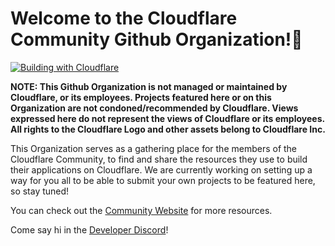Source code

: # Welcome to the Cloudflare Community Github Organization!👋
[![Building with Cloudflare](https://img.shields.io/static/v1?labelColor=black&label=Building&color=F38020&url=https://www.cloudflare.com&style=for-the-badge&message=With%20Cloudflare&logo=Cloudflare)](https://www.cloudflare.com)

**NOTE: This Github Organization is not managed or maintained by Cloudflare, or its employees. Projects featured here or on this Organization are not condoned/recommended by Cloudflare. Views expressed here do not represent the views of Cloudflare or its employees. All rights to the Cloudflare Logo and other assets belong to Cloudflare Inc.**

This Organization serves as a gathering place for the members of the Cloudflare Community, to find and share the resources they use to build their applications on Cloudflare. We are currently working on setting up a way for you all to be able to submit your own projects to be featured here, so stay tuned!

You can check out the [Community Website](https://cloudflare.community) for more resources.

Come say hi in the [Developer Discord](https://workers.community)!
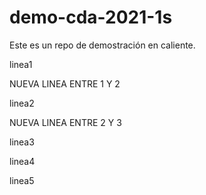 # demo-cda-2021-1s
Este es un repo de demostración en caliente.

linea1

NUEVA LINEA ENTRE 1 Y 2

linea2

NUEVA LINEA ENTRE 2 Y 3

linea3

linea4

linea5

- - -

Check each line above for the string "ENTRE" and report how many lines have it, giving only the number.

■ TASK RESULT
2